▶ **What is needed**: Give the data again exactly, from its opening line through the line in which "The message types" appears.

Source records:
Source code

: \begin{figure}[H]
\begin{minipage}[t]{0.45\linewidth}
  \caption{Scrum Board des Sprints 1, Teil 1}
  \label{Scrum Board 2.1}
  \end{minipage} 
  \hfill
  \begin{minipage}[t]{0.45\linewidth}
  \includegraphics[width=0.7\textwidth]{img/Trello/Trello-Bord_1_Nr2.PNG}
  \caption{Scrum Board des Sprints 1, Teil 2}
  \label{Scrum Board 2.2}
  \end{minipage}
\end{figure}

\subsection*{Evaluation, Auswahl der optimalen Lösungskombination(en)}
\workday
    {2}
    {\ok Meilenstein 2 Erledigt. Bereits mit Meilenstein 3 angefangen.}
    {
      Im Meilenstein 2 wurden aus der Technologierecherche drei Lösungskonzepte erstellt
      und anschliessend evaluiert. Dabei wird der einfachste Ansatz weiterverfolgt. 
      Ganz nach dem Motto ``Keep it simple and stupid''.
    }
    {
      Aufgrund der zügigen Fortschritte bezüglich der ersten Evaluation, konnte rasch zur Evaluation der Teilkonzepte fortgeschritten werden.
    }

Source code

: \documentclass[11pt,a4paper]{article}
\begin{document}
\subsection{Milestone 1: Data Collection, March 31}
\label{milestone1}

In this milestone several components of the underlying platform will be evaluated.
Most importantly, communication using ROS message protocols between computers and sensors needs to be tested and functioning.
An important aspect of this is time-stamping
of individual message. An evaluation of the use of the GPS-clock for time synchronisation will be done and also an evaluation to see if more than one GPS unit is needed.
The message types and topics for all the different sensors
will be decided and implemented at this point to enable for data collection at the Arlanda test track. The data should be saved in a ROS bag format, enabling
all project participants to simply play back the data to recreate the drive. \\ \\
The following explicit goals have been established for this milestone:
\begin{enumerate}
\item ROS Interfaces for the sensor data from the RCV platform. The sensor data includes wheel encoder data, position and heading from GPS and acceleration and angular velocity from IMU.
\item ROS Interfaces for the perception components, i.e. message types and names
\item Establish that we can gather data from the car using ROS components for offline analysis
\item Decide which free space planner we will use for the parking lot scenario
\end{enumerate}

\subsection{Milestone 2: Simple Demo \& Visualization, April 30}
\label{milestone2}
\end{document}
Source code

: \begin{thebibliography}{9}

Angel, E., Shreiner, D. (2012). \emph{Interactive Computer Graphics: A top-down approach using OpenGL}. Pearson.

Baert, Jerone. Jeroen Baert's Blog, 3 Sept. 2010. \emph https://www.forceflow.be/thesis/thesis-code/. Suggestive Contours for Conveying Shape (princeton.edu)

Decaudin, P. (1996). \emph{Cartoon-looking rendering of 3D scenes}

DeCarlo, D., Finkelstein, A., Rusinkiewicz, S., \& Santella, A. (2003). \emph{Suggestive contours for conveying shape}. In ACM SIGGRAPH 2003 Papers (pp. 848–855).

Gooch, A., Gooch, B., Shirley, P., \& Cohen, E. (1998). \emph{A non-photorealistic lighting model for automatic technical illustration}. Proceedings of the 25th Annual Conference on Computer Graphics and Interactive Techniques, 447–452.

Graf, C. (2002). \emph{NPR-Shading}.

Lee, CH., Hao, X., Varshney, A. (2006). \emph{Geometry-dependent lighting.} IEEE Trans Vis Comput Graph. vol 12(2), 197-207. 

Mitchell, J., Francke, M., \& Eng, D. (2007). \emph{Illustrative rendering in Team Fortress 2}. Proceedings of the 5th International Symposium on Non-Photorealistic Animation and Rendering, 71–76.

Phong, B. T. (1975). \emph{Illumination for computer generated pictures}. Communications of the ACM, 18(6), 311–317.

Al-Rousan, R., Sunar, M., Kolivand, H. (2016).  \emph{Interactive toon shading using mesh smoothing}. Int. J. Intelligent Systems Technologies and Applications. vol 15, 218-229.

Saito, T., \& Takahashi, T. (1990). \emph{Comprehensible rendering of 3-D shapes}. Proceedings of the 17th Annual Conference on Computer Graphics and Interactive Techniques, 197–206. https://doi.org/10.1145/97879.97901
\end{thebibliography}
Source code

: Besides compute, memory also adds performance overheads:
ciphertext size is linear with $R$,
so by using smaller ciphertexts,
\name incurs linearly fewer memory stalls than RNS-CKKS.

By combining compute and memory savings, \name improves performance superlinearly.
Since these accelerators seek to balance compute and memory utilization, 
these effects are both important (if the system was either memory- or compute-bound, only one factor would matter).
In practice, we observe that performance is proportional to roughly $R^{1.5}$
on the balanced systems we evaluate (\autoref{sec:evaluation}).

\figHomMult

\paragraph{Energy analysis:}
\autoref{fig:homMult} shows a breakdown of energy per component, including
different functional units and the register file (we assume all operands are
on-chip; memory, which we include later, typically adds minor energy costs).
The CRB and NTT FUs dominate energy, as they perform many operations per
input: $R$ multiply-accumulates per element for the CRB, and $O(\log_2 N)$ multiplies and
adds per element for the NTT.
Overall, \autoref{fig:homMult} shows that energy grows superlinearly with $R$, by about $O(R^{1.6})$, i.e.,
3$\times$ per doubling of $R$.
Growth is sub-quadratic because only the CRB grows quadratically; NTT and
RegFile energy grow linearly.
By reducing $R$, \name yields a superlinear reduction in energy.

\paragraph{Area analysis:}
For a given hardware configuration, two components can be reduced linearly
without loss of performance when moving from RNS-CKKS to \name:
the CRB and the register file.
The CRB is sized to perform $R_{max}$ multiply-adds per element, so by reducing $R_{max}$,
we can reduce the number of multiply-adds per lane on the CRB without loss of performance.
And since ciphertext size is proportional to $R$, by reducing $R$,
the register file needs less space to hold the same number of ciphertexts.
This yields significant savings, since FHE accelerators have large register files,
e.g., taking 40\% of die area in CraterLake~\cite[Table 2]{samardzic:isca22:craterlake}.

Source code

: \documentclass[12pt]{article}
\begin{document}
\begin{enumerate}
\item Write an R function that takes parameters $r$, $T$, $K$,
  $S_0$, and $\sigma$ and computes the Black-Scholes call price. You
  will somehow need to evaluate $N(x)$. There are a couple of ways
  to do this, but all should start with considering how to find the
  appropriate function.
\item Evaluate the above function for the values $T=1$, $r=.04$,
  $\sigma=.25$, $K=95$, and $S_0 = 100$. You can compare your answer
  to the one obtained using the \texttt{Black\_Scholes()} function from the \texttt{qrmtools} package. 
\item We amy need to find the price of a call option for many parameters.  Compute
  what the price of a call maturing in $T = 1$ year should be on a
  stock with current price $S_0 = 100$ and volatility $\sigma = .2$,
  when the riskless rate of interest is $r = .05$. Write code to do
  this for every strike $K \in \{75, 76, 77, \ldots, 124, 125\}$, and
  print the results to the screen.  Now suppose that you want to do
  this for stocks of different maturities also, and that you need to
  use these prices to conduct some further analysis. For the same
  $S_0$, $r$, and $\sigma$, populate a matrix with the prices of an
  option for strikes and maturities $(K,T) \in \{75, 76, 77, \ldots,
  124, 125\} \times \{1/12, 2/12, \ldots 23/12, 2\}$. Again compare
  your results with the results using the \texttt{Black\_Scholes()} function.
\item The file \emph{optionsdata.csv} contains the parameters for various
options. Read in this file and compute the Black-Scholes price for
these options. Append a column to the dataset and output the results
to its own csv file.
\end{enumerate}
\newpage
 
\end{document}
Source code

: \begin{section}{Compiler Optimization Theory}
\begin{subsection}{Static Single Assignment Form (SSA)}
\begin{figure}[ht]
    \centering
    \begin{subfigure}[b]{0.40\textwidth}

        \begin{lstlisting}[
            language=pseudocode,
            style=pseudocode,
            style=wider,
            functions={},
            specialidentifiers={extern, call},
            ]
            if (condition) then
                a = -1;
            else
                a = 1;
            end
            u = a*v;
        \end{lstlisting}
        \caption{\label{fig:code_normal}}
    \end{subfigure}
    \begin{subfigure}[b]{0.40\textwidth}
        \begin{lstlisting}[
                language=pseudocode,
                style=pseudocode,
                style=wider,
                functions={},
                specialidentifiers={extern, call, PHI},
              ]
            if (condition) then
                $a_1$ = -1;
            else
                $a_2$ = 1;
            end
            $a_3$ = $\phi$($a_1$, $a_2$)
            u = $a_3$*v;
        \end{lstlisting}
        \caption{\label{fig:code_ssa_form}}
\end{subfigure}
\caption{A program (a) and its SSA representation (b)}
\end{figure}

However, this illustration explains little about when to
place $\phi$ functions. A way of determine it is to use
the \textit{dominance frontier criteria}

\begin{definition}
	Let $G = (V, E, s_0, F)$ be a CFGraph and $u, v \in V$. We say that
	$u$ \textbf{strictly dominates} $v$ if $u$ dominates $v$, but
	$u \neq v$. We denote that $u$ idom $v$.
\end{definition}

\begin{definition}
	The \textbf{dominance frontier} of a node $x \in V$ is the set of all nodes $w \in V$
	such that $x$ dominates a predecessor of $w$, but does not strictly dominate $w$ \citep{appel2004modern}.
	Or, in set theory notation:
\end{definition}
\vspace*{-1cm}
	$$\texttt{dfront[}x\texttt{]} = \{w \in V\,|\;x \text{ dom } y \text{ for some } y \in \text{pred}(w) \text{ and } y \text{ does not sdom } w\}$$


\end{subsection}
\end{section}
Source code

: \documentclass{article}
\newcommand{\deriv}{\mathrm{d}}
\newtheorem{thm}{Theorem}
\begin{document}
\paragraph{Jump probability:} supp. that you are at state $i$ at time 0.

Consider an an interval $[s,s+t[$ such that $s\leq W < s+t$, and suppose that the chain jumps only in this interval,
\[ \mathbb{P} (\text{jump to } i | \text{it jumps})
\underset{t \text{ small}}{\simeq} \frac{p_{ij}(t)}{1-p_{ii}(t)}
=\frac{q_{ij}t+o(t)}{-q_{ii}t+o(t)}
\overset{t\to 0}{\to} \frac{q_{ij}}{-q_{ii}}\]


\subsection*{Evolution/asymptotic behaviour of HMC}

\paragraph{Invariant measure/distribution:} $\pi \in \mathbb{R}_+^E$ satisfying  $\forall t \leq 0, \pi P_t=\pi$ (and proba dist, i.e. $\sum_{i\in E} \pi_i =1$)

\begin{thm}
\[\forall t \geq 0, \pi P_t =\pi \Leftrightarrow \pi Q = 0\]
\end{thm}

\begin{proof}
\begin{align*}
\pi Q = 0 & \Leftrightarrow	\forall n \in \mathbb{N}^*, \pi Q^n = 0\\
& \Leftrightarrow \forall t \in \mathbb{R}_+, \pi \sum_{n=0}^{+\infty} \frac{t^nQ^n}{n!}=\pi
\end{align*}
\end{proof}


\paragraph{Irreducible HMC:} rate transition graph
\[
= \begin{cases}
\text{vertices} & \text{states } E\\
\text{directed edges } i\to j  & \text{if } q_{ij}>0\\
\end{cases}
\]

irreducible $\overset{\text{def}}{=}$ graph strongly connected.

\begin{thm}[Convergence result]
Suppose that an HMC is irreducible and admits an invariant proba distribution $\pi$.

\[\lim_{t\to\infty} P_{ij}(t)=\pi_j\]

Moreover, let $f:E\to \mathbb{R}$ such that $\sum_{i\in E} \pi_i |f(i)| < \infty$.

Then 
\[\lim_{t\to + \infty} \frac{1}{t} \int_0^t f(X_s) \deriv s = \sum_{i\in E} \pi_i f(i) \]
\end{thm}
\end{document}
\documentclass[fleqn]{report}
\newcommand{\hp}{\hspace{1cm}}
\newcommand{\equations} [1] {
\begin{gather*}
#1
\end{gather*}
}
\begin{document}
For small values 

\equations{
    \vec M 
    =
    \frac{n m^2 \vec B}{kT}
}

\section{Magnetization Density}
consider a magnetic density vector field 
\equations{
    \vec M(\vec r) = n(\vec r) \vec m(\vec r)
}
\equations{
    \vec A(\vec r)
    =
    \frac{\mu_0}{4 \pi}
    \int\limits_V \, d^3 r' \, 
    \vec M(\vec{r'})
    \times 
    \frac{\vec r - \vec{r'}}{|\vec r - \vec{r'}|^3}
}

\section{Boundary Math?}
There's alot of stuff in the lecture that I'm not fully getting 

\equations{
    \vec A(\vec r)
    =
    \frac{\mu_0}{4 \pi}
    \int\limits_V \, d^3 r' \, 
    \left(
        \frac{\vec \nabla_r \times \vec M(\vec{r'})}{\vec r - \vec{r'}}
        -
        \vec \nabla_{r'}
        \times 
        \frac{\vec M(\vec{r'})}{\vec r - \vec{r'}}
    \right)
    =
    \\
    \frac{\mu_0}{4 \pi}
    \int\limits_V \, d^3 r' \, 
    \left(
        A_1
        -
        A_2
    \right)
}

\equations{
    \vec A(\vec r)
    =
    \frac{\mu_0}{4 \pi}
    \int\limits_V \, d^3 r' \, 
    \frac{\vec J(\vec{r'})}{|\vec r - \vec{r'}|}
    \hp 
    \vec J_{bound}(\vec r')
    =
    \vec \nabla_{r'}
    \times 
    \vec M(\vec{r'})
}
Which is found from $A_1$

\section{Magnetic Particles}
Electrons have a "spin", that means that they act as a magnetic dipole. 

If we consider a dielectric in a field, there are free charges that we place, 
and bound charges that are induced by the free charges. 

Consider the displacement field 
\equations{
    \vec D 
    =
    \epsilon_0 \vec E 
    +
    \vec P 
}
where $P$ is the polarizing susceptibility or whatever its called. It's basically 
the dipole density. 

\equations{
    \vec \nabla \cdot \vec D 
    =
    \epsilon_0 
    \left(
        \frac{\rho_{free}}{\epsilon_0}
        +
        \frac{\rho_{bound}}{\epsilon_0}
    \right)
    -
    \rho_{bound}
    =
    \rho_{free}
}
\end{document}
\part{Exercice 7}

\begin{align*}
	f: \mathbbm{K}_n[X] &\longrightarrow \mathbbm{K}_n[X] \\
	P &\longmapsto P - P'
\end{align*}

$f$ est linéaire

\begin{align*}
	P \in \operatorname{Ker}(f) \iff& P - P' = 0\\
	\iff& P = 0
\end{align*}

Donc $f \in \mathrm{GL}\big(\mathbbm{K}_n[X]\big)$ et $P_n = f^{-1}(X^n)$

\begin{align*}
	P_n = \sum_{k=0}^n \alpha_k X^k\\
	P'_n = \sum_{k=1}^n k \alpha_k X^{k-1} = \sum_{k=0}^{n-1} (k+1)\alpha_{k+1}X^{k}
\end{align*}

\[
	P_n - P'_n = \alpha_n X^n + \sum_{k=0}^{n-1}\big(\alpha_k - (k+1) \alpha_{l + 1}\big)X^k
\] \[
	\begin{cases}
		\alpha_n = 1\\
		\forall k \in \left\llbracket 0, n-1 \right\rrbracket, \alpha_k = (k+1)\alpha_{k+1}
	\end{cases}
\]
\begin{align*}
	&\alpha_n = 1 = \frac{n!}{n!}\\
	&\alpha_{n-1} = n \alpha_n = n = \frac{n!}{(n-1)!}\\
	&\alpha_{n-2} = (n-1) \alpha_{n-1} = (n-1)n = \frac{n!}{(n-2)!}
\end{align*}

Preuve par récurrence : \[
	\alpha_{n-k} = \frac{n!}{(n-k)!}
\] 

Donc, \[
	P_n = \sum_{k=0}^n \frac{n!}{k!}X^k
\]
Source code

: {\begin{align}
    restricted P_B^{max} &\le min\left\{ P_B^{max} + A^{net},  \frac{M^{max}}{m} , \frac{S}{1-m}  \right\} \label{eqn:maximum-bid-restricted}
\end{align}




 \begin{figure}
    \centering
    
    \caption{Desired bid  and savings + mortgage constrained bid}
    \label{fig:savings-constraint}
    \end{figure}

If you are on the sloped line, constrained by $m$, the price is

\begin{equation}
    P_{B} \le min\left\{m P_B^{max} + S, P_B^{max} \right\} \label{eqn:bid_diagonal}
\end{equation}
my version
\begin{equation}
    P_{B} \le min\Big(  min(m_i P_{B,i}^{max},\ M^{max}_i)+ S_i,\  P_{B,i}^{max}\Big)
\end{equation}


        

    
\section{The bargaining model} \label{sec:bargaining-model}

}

▶ **Output of the exercise**:
Source code

: \begin{figure}[H]
\begin{minipage}[t]{0.45\linewidth}
  \caption{Scrum Board des Sprints 1, Teil 1}
  \label{Scrum Board 2.1}
  \end{minipage} 
  \hfill
  \begin{minipage}[t]{0.45\linewidth}
  \includegraphics[width=0.7\textwidth]{img/Trello/Trello-Bord_1_Nr2.PNG}
  \caption{Scrum Board des Sprints 1, Teil 2}
  \label{Scrum Board 2.2}
  \end{minipage}
\end{figure}

\subsection*{Evaluation, Auswahl der optimalen Lösungskombination(en)}
\workday
    {2}
    {\ok Meilenstein 2 Erledigt. Bereits mit Meilenstein 3 angefangen.}
    {
      Im Meilenstein 2 wurden aus der Technologierecherche drei Lösungskonzepte erstellt
      und anschliessend evaluiert. Dabei wird der einfachste Ansatz weiterverfolgt. 
      Ganz nach dem Motto ``Keep it simple and stupid''.
    }
    {
      Aufgrund der zügigen Fortschritte bezüglich der ersten Evaluation, konnte rasch zur Evaluation der Teilkonzepte fortgeschritten werden.
    }

Source code

: \documentclass[11pt,a4paper]{article}
\begin{document}
\subsection{Milestone 1: Data Collection, March 31}
\label{milestone1}

In this milestone several components of the underlying platform will be evaluated.
Most importantly, communication using ROS message protocols between computers and sensors needs to be tested and functioning.
An important aspect of this is time-stamping
of individual message. An evaluation of the use of the GPS-clock for time synchronisation will be done and also an evaluation to see if more than one GPS unit is needed.
The message types and topics for all the different sensors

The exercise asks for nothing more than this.